Print the records below exactly, starting at the first line and stopping after the line that contains "Introducing BuyButton.js –". Leave out any pictures.

################

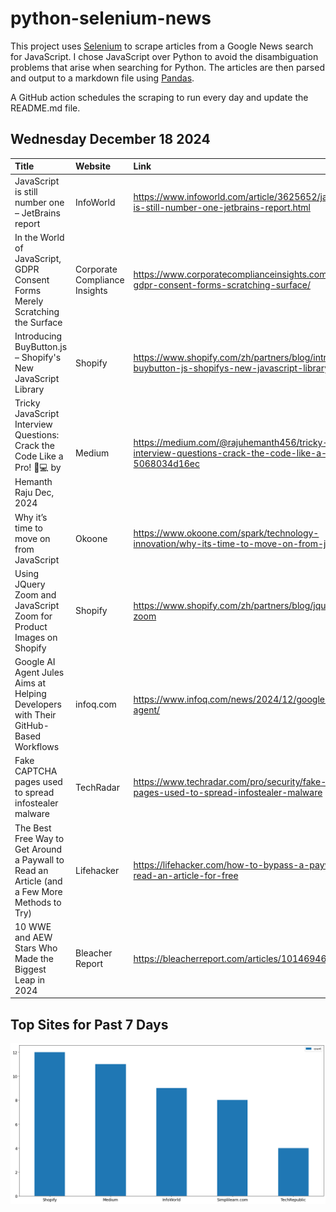 # python-selenium-news

This project uses [Selenium](https://www.seleniumhq.org/) to scrape articles from a Google News search for JavaScript.
I chose JavaScript over Python to avoid the disambiguation problems that arise when searching for Python.
The articles are then parsed and output to a markdown file using [Pandas](https://pandas.pydata.org/).

A GitHub action schedules the scraping to run every day and update the README.md file.

## Wednesday December 18 2024


| Title                                                                                            | Website                       | Link                                                                                                            |
|:-------------------------------------------------------------------------------------------------|:------------------------------|:----------------------------------------------------------------------------------------------------------------|
| JavaScript is still number one – JetBrains report                                                | InfoWorld                     | https://www.infoworld.com/article/3625652/javascript-is-still-number-one-jetbrains-report.html                  |
| In the World of JavaScript, GDPR Consent Forms Merely Scratching the Surface                     | Corporate Compliance Insights | https://www.corporatecomplianceinsights.com/javascript-gdpr-consent-forms-scratching-surface/                   |
| Introducing BuyButton.js – Shopify's New JavaScript Library                                      | Shopify                       | https://www.shopify.com/zh/partners/blog/introducing-buybutton-js-shopifys-new-javascript-library               |
| Tricky JavaScript Interview Questions: Crack the Code Like a Pro! 🧩💻  by Hemanth Raju  Dec, 2024 | Medium                        | https://medium.com/@rajuhemanth456/tricky-javascript-interview-questions-crack-the-code-like-a-pro-5068034d16ec |
| Why it’s time to move on from JavaScript                                                         | Okoone                        | https://www.okoone.com/spark/technology-innovation/why-its-time-to-move-on-from-javascript/                     |
| Using JQuery Zoom and JavaScript Zoom for Product Images on Shopify                              | Shopify                       | https://www.shopify.com/zh/partners/blog/jquery-image-zoom                                                      |
| Google AI Agent Jules Aims at Helping Developers with Their GitHub-Based Workflows               | infoq.com                     | https://www.infoq.com/news/2024/12/google-jules-agent/                                                          |
| Fake CAPTCHA pages used to spread infostealer malware                                            | TechRadar                     | https://www.techradar.com/pro/security/fake-captcha-pages-used-to-spread-infostealer-malware                    |
| The Best Free Way to Get Around a Paywall to Read an Article (and a Few More Methods to Try)     | Lifehacker                    | https://lifehacker.com/how-to-bypass-a-paywall-to-read-an-article-for-free                                      |
| 10 WWE and AEW Stars Who Made the Biggest Leap in 2024                                           | Bleacher Report               | https://bleacherreport.com/articles/10146946                                                                    |
## Top Sites for Past 7 Days

![Graph of Top Sites](https://raw.githubusercontent.com/dan-mba/python-selenium-news/main/last-week.png)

################

OUTPUT BELOW
 # python-selenium-news

This project uses [Selenium](https://www.seleniumhq.org/) to scrape articles from a Google News search for JavaScript.
I chose JavaScript over Python to avoid the disambiguation problems that arise when searching for Python.
The articles are then parsed and output to a markdown file using [Pandas](https://pandas.pydata.org/).

A GitHub action schedules the scraping to run every day and update the README.md file.

## Wednesday December 18 2024


| Title                                                                                            | Website                       | Link                                                                                                            |
|:-------------------------------------------------------------------------------------------------|:------------------------------|:----------------------------------------------------------------------------------------------------------------|
| JavaScript is still number one – JetBrains report                                                | InfoWorld                     | https://www.infoworld.com/article/3625652/javascript-is-still-number-one-jetbrains-report.html                  |
| In the World of JavaScript, GDPR Consent Forms Merely Scratching the Surface                     | Corporate Compliance Insights | https://www.corporatecomplianceinsights.com/javascript-gdpr-consent-forms-scratching-surface/                   |
| Introducing BuyButton.js – Shopify's New JavaScript Library                                      | Shopify                       | https://www.shopify.com/zh/partners/blog/introducing-buybutton-js-shopifys-new-javascript-library               |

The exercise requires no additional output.